Scott Fowler

Longtime Panthers assistant coach Williamson dies at age 74

Former Carolina Panthers wide receivers coach Richard Williamson passed away in Charlotte on Monday, Sept. 21. He was 74.
Former Carolina Panthers wide receivers coach Richard Williamson passed away in Charlotte on Monday, Sept. 21. He was 74.

Richard Williamson was old school.

Those two words invariably come up when anyone talks about Williamson, an assistant coach for 15 years with the Carolina Panthers from the team’s inaugural season in 1995 until his retirement following the 2009 season.

Williamson died Monday night in Charlotte after a brief illness. He was 74.

I always enjoyed talking with Williamson, and I still remember the first time I ever did. It was January 1995. The Panthers hadn’t played a real game yet. Dom Capers was days from being hired as their first coach but had not been.

Nevertheless, Panthers general manager Bill Polian thought so much of Williamson and offensive line coach Jim McNally that he hired them both soon after they were fired in Cincinnati. Williamson was the team’s first wide receivers coach, a position he held for 13 of his 15 seasons with the Panthers.

I called Williamson that day in 1995 and asked him what he wanted in his new crop of Panthers receivers.

“I want some who will run fast, catch everything and make people miss,” Williamson said. “I want a mixture. I want some big strong guys who catch balls in traffic and some guys who can really run.”

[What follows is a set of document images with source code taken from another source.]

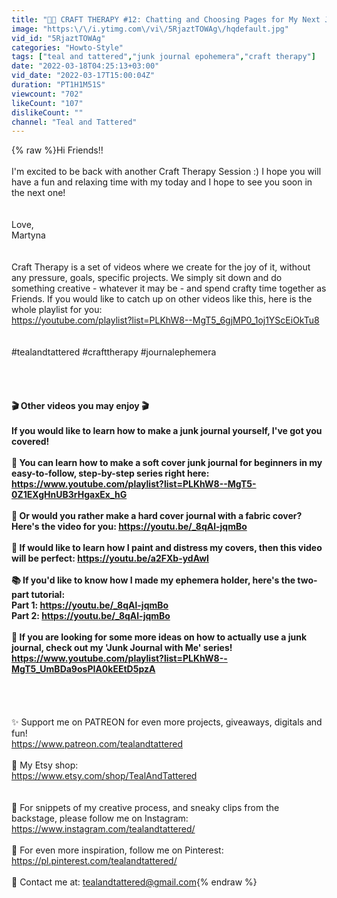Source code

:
 ```yaml
---
title: "💖🌹 CRAFT THERAPY #12: Chatting and Choosing Pages for My Next Journal"
image: "https:\/\/i.ytimg.com\/vi\/5RjaztTOWAg\/hqdefault.jpg"
vid_id: "5RjaztTOWAg"
categories: "Howto-Style"
tags: ["teal and tattered","junk journal epohemera","craft therapy"]
date: "2022-03-18T04:25:13+03:00"
vid_date: "2022-03-17T15:00:04Z"
duration: "PT1H1M51S"
viewcount: "702"
likeCount: "107"
dislikeCount: ""
channel: "Teal and Tattered"
---
```

{% raw %}Hi Friends!!<br /><br />I'm excited to be back with another Craft Therapy Session :) I hope you will have a fun and relaxing time with my today and I hope to see you soon in the next one!<br /><br /><br />Love,<br />Martyna<br /><br /><br />Craft Therapy is a set of videos where we create for the joy of it, without any pressure, goals, specific projects. We simply sit down and do something creative - whatever it may be - and spend crafty time together as Friends. If you would like to catch up on other videos like this, here is the whole playlist for you:<br /><a rel="nofollow" target="blank" href="https://youtube.com/playlist?list=PLKhW8--MgT5_6gjMP0_1oj1YScEiOkTu8">https://youtube.com/playlist?list=PLKhW8--MgT5_6gjMP0_1oj1YScEiOkTu8</a><br /><br /><br />#tealandtattered #crafttherapy #journalephemera<br /><br /><br />________<br /><br />🎬 Other videos you may enjoy 🎬<br /><br />If you would like to learn how to make a junk journal yourself, I've got you covered!<br /><br />📔 You can learn how to make a soft cover junk journal for beginners in my easy-to-follow, step-by-step series right here: <a rel="nofollow" target="blank" href="https://www.youtube.com/playlist?list=PLKhW8--MgT5-0Z1EXgHnUB3rHgaxEx_hG">https://www.youtube.com/playlist?list=PLKhW8--MgT5-0Z1EXgHnUB3rHgaxEx_hG</a><br /><br />📔 Or would you rather make a hard cover journal with a fabric cover? Here's the video for you: <a rel="nofollow" target="blank" href="https://youtu.be/_8qAl-jqmBo">https://youtu.be/_8qAl-jqmBo</a><br /><br />📔 If would like to learn how I paint and distress my covers, then this video will be perfect: <a rel="nofollow" target="blank" href="https://youtu.be/a2FXb-ydAwI">https://youtu.be/a2FXb-ydAwI</a><br /><br />📚 If you'd like to know how I made my ephemera holder, here's the two-part tutorial:<br />Part 1: <a rel="nofollow" target="blank" href="https://youtu.be/_8qAl-jqmBo">https://youtu.be/_8qAl-jqmBo</a><br />Part 2: <a rel="nofollow" target="blank" href="https://youtu.be/_8qAl-jqmBo">https://youtu.be/_8qAl-jqmBo</a><br /><br />📝 If you are looking for some more ideas on how to actually use a junk journal, check out my 'Junk Journal with Me' series!<br /><a rel="nofollow" target="blank" href="https://www.youtube.com/playlist?list=PLKhW8--MgT5_UmBDa9osPIA0kEEtD5pzA">https://www.youtube.com/playlist?list=PLKhW8--MgT5_UmBDa9osPIA0kEEtD5pzA</a><br /><br />________<br /><br /><br />✨ Support me on PATREON for even more projects, giveaways, digitals and fun!<br /><a rel="nofollow" target="blank" href="https://www.patreon.com/tealandtattered">https://www.patreon.com/tealandtattered</a><br /><br />🌸 My Etsy shop:<br /><a rel="nofollow" target="blank" href="https://www.etsy.com/shop/TealAndTattered">https://www.etsy.com/shop/TealAndTattered</a><br /><br /><br />🌸 For snippets of my creative process, and sneaky clips from the backstage, please follow me on Instagram: <br /><a rel="nofollow" target="blank" href="https://www.instagram.com/tealandtattered/">https://www.instagram.com/tealandtattered/</a><br /><br />🌸 For even more inspiration, follow me on Pinterest: <a rel="nofollow" target="blank" href="https://pl.pinterest.com/tealandtattered/">https://pl.pinterest.com/tealandtattered/</a><br /><br />📧 Contact me at: tealandtattered@gmail.com{% endraw %}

He ended up getting all of that. Williamson coaxed 1,000-yard seasons not only from Steve Smith and Muhsin Muhammad – his two best-known Carolina receivers – but also from Patrick Jeffers, Rocket Ismail and Mark Carrier.

Williamson was so valuable as an assistant that he worked for the first three Panthers head coaches full-time. He even consulted a little for the fourth, Ron Rivera, helping one of his former pupils, Ricky Proehl, set up shop as the new wide receivers coach.

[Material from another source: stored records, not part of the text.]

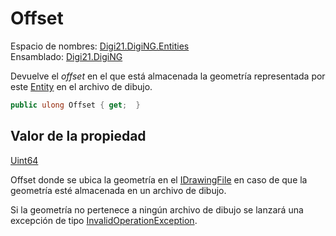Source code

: # Offset

Espacio de nombres: [Digi21.DigiNG.Entities](/digi3d-net/programacion/.net/referencia/digi21.diging/digi21.diging.entities/) \
Ensamblado: [Digi21.DigiNG](/digi3d-net/programacion/.net/referencia/digi21.diging.plugin/digi21.diging/)​‌

Devuelve el _offset_ en el que está almacenada la geometría representada por este [Entity](/digi3d-net/programacion/.net/referencia/digi21.diging/digi21.diging.entities/clases/entity/) en el archivo de dibujo.

```csharp
public ulong Offset { get;  }‌
```

## Valor de la propiedad <a href="#valor-de-la-propiedad" id="valor-de-la-propiedad"></a>

[Uint64](https://docs.microsoft.com/en-us/dotnet/api/system.uint64?view=net-5.0)

‌Offset donde se ubica la geometría en el [IDrawingFile](/digi3d-net/programacion/.net/referencia/digi21.diging/digi21.diging.io/interfaces/idrawingfile/) en caso de que la geometría esté almacenada en un archivo de dibujo.

Si la geometría no pertenece a ningún archivo de dibujo se lanzará una excepción de tipo [InvalidOperationException](https://docs.microsoft.com/en-us/dotnet/api/system.invalidoperationexception?view=net-5.0).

With a craggy face, a loud voice and an ever-present visor that he would angrily fire into the ground in Spurrier-esque fashion, Williamson rarely smiled on the field. Tight end Wesley Walls fondly called the coach a “fire and brimstone guy” and said Williamson could have been a great preacher.

But Williamson was quite funny off the field and had a warehouse of stories. He played for and coached with Bear Bryant at Alabama. He was a teammate of Joe Namath. As an assistant, he helped recruit Danny Ford to Alabama.

“He was definitely old school,” Panthers center Ryan Kalil said of Williamson. “His guys respected him a lot. He had been around the league a long time, and he was a hard-nosed coach. But you respected him because of his experience. Off the field, he was a really funny character with a lot of personality.”

Williamson was a head coach twice – with Memphis State from 1975 through ’80 and with Tampa Bay for three games in the 1990 season and throughout the 1991 season. He was 4-15 as the Tampa Bay head coach.

With the Panthers, Williamson was temporarily elevated to offensive coordinator in 2000 when Bill Musgrave got fed up and quit on George Seifert four games into the season.

Williamson continued as offensive coordinator for Seifert in 2001 and returned as receivers coach in 2002 under John Fox. He was a key part of the Panthers’ Super Bowl staff in 2003 and continued to make his home in Charlotte after his retirement. He will be greatly missed.